| Problem statement |
The lines to copy are those in the listing that hold the word "vectors".
****************
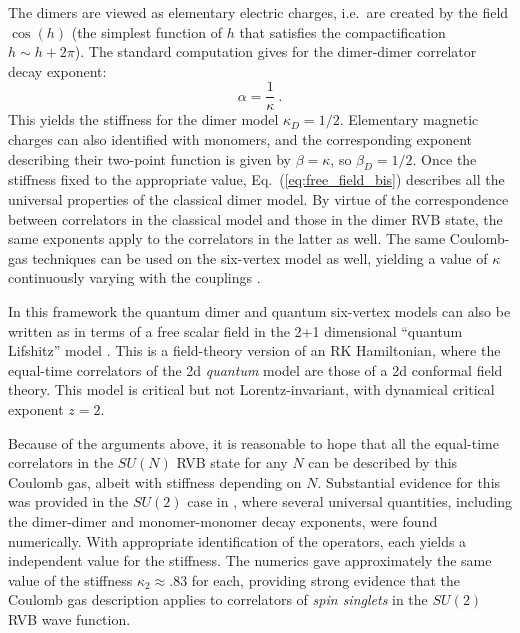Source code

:\documentclass[11pt]{iopart}
\begin{document}
The dimers are viewed as elementary electric charges, i.e.\ are created by the field $\cos(h)$ (the simplest function of $h$ that satisfies the compactification $h\sim h+2\pi$). The standard computation \cite{Nienhuis} gives for the dimer-dimer correlator decay exponent:
\begin{equation}
 \alpha=\frac{1}{\kappa}\ .
\end{equation}
This yields the stiffness for the dimer model $\kappa_D=1/2$. Elementary magnetic charges can also identified with monomers, and the corresponding exponent describing their two-point function is given by $\beta=\kappa$, so $\beta_D=1/2$.
Once the stiffness fixed to the appropriate value, Eq.~(\ref{eq:free_field_bis}) describes all the universal properties of the classical dimer model. By virtue of the correspondence between correlators in the classical model and those in the dimer RVB state, the same exponents apply to the correlators in the latter as well. 
The same Coulomb-gas techniques can be used on the six-vertex model as well, yielding a value of $\kappa$ continuously varying with the couplings \cite{Nienhuis}.


In this framework the quantum dimer and quantum six-vertex models can also be written as in terms of a free scalar field in the 2+1 dimensional ``quantum Lifshitz'' model \cite{Henley,QuantumLifshitz}. This is a field-theory version of an RK Hamiltonian, where the equal-time correlators of the 2d {\em quantum} model are those of a 2d conformal field theory. This model is critical but not Lorentz-invariant, with dynamical critical exponent $z=2$.

Because of the arguments above, it is reasonable to hope that all the equal-time correlators in the $SU(N)$ RVB state for any $N$ can be described by this Coulomb gas, albeit with stiffness depending on $N$. Substantial evidence for this was provided in the $SU(2)$ case in \cite{RVB2}, where several universal quantities, including the dimer-dimer and monomer-monomer decay exponents, were found numerically. With appropriate identification of the operators, each yields a independent value for the stiffness.  The numerics gave approximately the same value of the stiffness $\kappa_{2}\approx .83$ for each, providing strong evidence that the Coulomb gas description applies to correlators of {\em spin singlets} in the $SU(2)$ RVB wave function. 
\end{document}
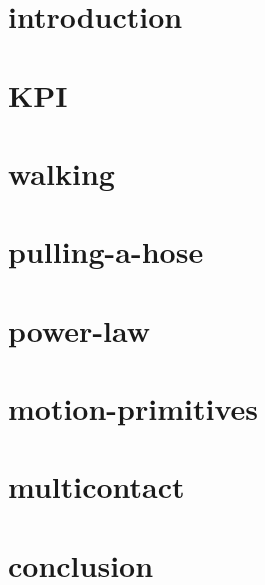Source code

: \documentclass{beamer}
\begin{document}
\begin{frame}{}
  \titlepage
\end{frame}

\section{introduction}
\setcounter{subsection}{1}

\section{KPI}
\setcounter{subsection}{2}

\section{walking}
\setcounter{subsection}{3}

\section{pulling-a-hose}
\setcounter{subsection}{4}

\section{power-law}
\setcounter{subsection}{5}

\section{motion-primitives}
\setcounter{subsection}{6}

\section{multicontact}
\setcounter{subsection}{7}

\section{conclusion}
\setcounter{subsection}{8}
\end{document}
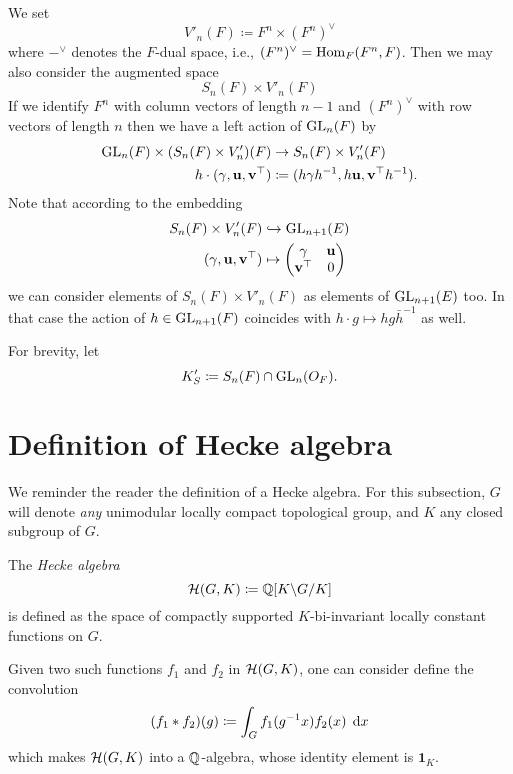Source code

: \begin{definition}
  We set
  \[ V'_n(F) \coloneqq F^n \times (F^n)^\vee \]
  where $-^\vee$ denotes the $F$-dual space, i.e., $(F^n)^\vee = \operatorname{Hom}_F(F^n, F)$.
  Then we may also consider the augmented space
  \[ S_n(F) \times V'_n(F) \]
  If we identify $F^n$ with column vectors of length $n-1$ and $(F^n)^\vee$
  with row vectors of length $n$ then we have a left action of $\operatorname{GL}_n(F)$ by
  \begin{align*}
    \operatorname{GL}_n(F) \times (S_n(F) \times V'_n)(F)
    &\to S_n(F) \times V'_n(F) \\
    h \cdot (\gamma, \mathbf u, \mathbf v^\top)
    &\coloneqq (h \gamma h^{-1}, h\mathbf u, \mathbf v^\top h^{-1}).
  \end{align*}
  Note that according to the embedding
  \begin{align*}
    S_n(F) \times V'_n(F)
    &\hookrightarrow \operatorname{GL}_{n+1}(E) \\
    (\gamma, \mathbf u, \mathbf v^\top)
    &\mapsto \begin{pmatrix} \gamma & \mathbf u \\ \mathbf v^\top & 0 \end{pmatrix}
  \end{align*}
  we can consider elements of $S_n(F) \times V'_n(F)$ as elements of $\operatorname{GL}_{n+1}(E)$ too.
  In that case the action of $h \in \operatorname{GL}_{n+1}(F)$
  coincides with $h \cdot g \mapsto hg\bar{h}^{-1}$ as well.
\end{definition}

\begin{definition}
  For brevity, let
   \[ K'_S \coloneqq S_n(F) \cap \operatorname{GL}_n(O_F). \]
\end{definition}

\section{Definition of Hecke algebra}
We reminder the reader the definition of a Hecke algebra.
For this subsection, $G$ will denote \emph{any}
unimodular locally compact topological group,
and $K$ any closed subgroup of $G$.

\begin{definition}
  The \emph{Hecke algebra}
  \[ \mathcal H(G, K) \coloneqq \mathbb Q[K \backslash G \slash K] \]
  is defined as the space of compactly supported $K$-bi-invariant
  locally constant functions on $G$.

  Given two such functions $f_1$ and $f_2$ in $\mathcal H(G,K)$,
  one can consider define the convolution
  \[ (f_1 \ast f_2)(g) \coloneqq \int_G f_1(g\inv x) f_2(x) \; \odif x \]
  which makes $\mathcal H(G, K)$ into a $\mathbb Q$-algebra,
  whose identity element is $\mathbf{1}_K$.
\end{definition}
****************
| Response area |
  If we identify $F^n$ with column vectors of length $n-1$ and $(F^n)^\vee$
  with row vectors of length $n$ then we have a left action of $\operatorname{GL}_n(F)$ by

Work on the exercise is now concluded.